For me, meditation is less about doing it “right” and more about showing up. I always sit in the same spot — facing my bedroom window — because I once heard that if you meditate in the same place regularly, the space holds the energy. I don’t know if that’s true, but it feels like I leave a bit of myself there every time I sit down. I like when the room is filled with natural light. I don’t always meditate at the same time each day, but I go back to that spot. That’s my place.
I usually start with a little gratitude list. On good days, I can think of a bunch of things. On rougher days, I struggle to find even one. And that’s okay. I also set intentions — one of them has stayed with me for months. I’m not even sure it’s what I want anymore, but I keep setting it anyway.
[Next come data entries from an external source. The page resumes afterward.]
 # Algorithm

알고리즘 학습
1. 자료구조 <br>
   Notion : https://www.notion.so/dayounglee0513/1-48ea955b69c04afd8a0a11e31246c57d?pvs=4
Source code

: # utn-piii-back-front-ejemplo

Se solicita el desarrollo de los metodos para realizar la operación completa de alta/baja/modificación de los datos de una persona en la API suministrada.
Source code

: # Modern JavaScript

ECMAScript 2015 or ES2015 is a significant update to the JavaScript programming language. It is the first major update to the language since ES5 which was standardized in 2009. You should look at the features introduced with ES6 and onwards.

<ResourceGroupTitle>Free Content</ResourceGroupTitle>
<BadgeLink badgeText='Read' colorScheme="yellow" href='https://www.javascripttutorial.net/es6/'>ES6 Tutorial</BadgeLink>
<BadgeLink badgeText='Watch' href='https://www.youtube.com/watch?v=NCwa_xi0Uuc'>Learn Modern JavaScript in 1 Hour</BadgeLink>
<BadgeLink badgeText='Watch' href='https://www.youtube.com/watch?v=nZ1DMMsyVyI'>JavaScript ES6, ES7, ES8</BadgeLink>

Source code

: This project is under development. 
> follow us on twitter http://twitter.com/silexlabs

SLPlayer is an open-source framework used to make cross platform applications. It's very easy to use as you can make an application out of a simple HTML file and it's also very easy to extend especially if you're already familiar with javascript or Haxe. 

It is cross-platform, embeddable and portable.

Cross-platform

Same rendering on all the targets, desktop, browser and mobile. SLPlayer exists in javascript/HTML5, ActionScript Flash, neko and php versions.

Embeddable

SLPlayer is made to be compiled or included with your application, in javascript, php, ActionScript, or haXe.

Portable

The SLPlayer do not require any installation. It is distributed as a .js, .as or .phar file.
Sometimes I think all I really want is for this chapter to end — the waiting, the flatness, the in-between.
My practice changes a lot. Some days I just sit and breathe. Other days, I have full conversations in my head — like I’m talking to my own brain. I’m not sure if that counts as “real” meditation, but it’s what happens. I’ve stopped judging it.
I’ve started noticing small things when I sit in silence — the birds outside, the wind moving through the trees, the hum of a car passing by. I don’t know if it’s changing me, but I’ve started to enjoy it. I look forward to it. Not always, but more than I used to.
Recently, I went away on a mountain holiday. One morning, I was the first one up. I made a coffee, bundled myself in a jacket and beanie, and sat outside in the dark, surrounded by snow. It was freezing and still and beautiful. I didn’t think about whether I was meditating “correctly.” I just sat. That moment made me appreciate it even more.
I don’t know if meditation has brought about any life-altering revelations yet. Maybe it never will. But it’s given me something consistent. A habit. A pause. And maybe one day — when I’m not trying so hard — I’ll get that big insight. Until then, I’ll keep sitting in my little spot, letting the skiers pass.